| Action item |
For every record that follows, transcribe the text exactly and leave any image out.

| Material provided |
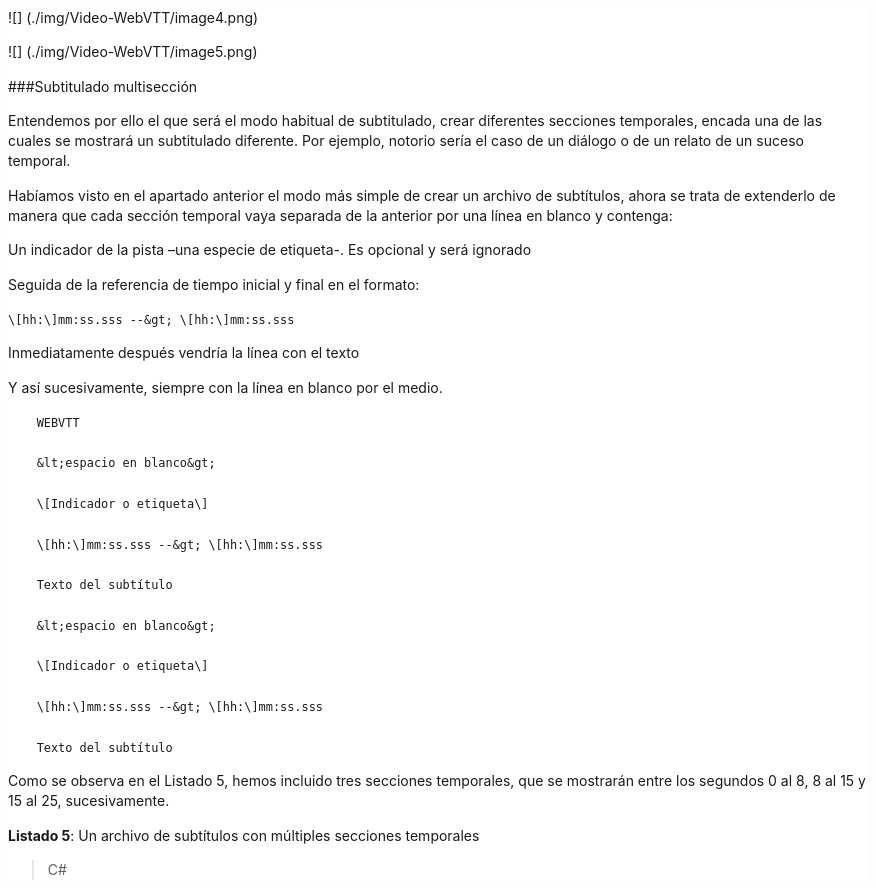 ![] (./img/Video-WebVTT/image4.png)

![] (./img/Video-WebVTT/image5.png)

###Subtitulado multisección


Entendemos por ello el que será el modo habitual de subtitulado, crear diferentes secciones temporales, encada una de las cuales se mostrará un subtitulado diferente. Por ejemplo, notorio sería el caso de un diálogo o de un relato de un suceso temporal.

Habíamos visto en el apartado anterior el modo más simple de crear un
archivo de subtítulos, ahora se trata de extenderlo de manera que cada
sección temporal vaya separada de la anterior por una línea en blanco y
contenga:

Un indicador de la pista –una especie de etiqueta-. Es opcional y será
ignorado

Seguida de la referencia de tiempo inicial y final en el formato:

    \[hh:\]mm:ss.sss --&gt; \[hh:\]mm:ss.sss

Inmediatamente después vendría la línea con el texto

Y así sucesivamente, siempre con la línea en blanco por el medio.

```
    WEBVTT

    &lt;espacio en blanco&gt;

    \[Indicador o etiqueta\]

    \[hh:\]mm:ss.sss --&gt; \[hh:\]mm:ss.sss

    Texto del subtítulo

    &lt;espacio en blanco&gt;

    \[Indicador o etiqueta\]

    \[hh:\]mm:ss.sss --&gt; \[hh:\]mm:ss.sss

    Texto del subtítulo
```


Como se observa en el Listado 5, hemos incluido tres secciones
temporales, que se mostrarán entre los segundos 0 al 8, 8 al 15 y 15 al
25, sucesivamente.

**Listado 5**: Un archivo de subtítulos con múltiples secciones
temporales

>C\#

| Answer to this problem |
 ![] (./img/Video-WebVTT/image4.png)

![] (./img/Video-WebVTT/image5.png)

###Subtitulado multisección


Entendemos por ello el que será el modo habitual de subtitulado, crear diferentes secciones temporales, encada una de las cuales se mostrará un subtitulado diferente. Por ejemplo, notorio sería el caso de un diálogo o de un relato de un suceso temporal.

Habíamos visto en el apartado anterior el modo más simple de crear un
archivo de subtítulos, ahora se trata de extenderlo de manera que cada
sección temporal vaya separada de la anterior por una línea en blanco y
contenga:

Un indicador de la pista –una especie de etiqueta-. Es opcional y será
ignorado

Seguida de la referencia de tiempo inicial y final en el formato:

    \[hh:\]mm:ss.sss --&gt; \[hh:\]mm:ss.sss

Inmediatamente después vendría la línea con el texto

Y así sucesivamente, siempre con la línea en blanco por el medio.

```
    WEBVTT

    &lt;espacio en blanco&gt;

    \[Indicador o etiqueta\]

    \[hh:\]mm:ss.sss --&gt; \[hh:\]mm:ss.sss

    Texto del subtítulo

    &lt;espacio en blanco&gt;

    \[Indicador o etiqueta\]

    \[hh:\]mm:ss.sss --&gt; \[hh:\]mm:ss.sss

    Texto del subtítulo
```


Como se observa en el Listado 5, hemos incluido tres secciones
temporales, que se mostrarán entre los segundos 0 al 8, 8 al 15 y 15 al
25, sucesivamente.

**Listado 5**: Un archivo de subtítulos con múltiples secciones
temporales

>C\#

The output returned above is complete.